◆ **Task requirements**: Filter this material down to the lines that hold "sung", copying each one.
Records shown section start
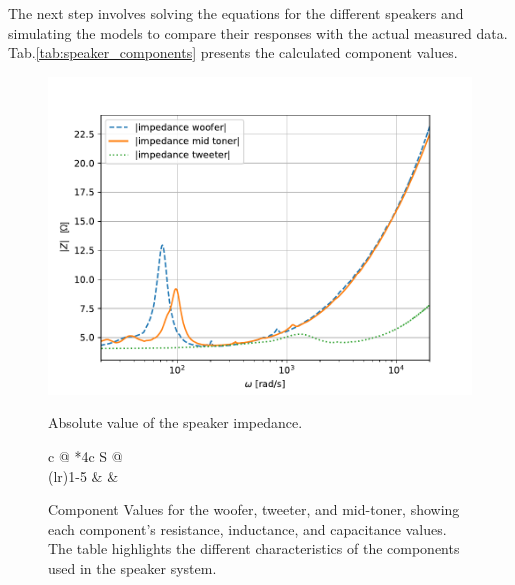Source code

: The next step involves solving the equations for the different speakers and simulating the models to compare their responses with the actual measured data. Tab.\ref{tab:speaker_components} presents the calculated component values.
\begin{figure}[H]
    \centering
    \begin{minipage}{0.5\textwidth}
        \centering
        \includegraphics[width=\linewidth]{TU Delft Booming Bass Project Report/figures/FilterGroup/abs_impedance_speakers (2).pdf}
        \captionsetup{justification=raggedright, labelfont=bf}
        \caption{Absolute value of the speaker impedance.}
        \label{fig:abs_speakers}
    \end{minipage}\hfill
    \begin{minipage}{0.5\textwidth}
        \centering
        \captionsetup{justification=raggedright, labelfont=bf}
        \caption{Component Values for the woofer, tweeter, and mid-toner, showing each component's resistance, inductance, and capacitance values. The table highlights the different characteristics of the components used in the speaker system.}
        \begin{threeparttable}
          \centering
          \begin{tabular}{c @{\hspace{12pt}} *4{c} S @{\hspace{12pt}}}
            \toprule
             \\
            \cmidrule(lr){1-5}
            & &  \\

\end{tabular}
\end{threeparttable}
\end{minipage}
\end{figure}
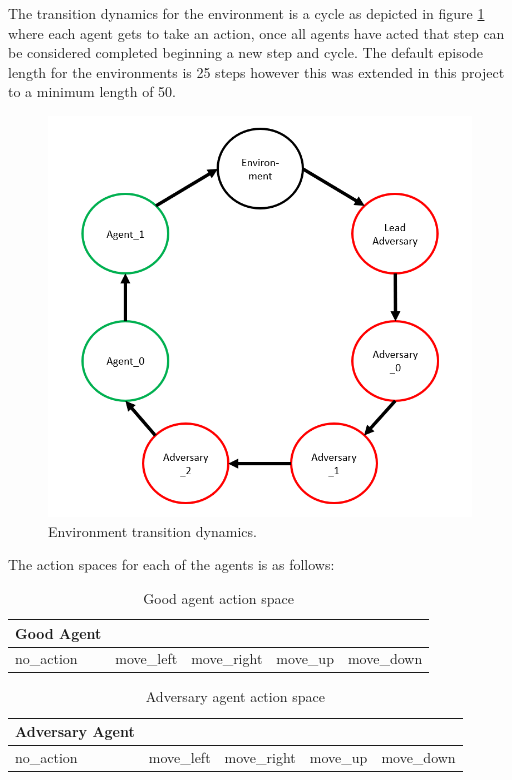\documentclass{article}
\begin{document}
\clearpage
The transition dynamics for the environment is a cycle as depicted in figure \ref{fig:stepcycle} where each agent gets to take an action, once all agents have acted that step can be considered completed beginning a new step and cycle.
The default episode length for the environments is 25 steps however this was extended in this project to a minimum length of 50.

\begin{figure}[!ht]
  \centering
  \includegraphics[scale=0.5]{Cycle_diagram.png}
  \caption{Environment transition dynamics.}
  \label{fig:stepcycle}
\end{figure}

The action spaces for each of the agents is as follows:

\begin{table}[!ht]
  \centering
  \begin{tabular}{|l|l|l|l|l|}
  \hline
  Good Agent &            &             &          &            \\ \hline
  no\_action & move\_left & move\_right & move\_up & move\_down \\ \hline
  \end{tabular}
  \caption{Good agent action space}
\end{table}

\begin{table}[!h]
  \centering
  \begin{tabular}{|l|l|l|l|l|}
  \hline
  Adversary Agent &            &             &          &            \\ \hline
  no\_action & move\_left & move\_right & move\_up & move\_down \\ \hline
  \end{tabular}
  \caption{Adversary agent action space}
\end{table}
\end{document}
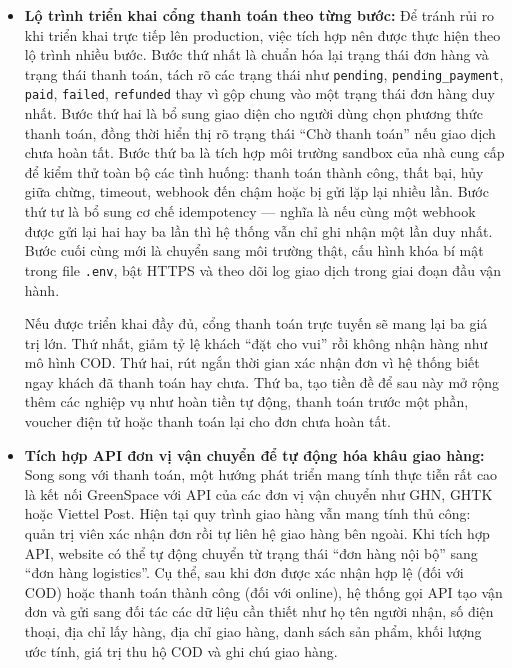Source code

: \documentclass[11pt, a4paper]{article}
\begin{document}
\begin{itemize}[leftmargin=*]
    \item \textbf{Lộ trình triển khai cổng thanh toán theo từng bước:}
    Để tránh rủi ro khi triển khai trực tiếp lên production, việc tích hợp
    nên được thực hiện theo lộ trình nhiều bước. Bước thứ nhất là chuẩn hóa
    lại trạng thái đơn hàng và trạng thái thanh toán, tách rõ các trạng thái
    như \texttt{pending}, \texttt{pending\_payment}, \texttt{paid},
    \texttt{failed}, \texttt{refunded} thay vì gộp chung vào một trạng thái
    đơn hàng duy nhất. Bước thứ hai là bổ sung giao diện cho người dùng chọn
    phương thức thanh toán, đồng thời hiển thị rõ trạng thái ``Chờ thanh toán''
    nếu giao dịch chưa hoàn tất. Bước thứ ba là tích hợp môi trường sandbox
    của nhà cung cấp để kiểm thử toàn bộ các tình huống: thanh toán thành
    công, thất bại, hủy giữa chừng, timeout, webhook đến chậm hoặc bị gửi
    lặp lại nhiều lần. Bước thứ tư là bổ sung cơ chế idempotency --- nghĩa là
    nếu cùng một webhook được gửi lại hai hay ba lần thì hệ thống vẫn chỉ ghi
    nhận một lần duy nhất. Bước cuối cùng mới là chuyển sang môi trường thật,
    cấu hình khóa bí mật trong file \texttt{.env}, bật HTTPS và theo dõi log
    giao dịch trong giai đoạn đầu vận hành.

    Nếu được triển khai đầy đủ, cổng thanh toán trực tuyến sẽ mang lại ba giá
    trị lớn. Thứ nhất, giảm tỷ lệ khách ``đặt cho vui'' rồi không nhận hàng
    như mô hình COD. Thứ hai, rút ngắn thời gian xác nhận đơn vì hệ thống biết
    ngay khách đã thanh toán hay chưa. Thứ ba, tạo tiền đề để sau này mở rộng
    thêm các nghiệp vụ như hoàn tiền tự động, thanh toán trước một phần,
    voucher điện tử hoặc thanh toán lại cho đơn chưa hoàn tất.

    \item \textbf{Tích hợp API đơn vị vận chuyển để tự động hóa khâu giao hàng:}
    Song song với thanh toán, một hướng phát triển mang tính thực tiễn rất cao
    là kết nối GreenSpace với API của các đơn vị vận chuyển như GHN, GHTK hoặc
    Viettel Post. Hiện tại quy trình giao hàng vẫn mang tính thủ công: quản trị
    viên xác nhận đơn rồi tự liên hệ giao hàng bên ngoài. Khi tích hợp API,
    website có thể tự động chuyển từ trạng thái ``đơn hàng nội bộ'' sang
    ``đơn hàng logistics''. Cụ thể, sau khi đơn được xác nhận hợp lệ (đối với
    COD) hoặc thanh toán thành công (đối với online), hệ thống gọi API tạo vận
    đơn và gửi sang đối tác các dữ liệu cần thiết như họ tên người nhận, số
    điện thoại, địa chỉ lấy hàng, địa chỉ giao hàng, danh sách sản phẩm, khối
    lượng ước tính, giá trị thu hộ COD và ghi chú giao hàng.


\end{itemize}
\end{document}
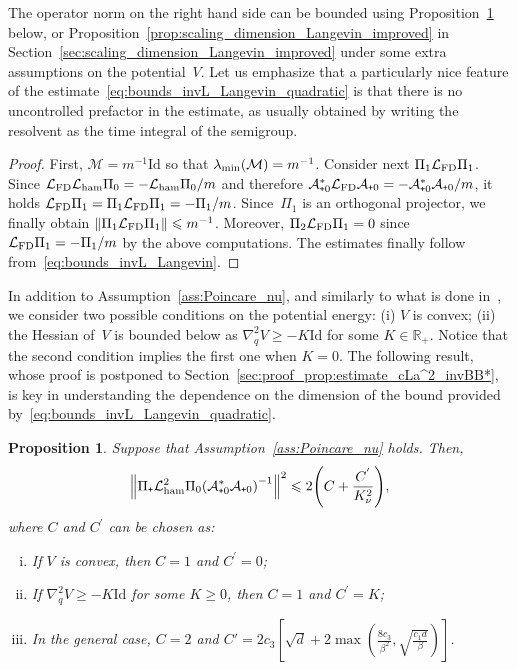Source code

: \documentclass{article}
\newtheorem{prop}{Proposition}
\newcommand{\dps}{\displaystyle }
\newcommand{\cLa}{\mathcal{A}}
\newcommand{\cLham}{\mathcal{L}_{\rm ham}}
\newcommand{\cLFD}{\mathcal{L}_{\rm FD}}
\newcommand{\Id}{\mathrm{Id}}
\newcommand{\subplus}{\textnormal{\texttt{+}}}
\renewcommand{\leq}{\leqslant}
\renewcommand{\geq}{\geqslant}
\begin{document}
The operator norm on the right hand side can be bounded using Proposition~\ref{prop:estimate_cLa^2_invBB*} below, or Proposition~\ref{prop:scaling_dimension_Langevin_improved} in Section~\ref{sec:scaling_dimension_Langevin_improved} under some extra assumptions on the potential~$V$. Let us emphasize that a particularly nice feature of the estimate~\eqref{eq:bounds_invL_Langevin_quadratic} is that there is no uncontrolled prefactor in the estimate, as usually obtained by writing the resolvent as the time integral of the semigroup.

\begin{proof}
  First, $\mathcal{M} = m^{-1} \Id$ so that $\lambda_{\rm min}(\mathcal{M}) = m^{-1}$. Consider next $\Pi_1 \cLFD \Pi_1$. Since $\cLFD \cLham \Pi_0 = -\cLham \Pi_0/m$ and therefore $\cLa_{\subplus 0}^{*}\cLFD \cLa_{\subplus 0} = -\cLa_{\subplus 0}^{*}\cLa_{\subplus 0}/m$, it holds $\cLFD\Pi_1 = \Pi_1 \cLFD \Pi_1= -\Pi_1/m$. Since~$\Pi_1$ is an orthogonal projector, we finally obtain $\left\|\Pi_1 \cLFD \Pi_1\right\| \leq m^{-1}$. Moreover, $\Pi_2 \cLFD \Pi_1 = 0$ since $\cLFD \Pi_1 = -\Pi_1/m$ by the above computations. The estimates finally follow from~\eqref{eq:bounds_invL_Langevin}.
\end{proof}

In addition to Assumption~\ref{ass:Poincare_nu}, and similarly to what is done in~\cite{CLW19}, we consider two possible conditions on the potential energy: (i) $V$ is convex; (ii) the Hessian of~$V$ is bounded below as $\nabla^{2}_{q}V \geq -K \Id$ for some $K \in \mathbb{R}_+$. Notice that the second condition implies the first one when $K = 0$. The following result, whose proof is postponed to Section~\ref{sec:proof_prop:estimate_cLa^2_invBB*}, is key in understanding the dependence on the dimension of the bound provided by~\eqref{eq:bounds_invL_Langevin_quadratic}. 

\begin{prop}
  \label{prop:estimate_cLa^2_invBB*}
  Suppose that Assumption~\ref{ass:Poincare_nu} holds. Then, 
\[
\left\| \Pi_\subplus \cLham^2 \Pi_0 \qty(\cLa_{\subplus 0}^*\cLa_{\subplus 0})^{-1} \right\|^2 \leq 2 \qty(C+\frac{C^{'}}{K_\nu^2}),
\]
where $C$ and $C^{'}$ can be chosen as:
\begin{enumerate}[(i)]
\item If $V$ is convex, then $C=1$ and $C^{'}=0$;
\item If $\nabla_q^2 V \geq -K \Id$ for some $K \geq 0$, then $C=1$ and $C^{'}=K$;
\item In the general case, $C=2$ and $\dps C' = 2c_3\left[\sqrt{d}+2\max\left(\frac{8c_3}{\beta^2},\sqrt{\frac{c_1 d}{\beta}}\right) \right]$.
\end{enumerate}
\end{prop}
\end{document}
Records shown section end
◆ **Response for this exercise**:
    đơn hàng duy nhất. Bước thứ hai là bổ sung giao diện cho người dùng chọn
    lặp lại nhiều lần. Bước thứ tư là bổ sung cơ chế idempotency --- nghĩa là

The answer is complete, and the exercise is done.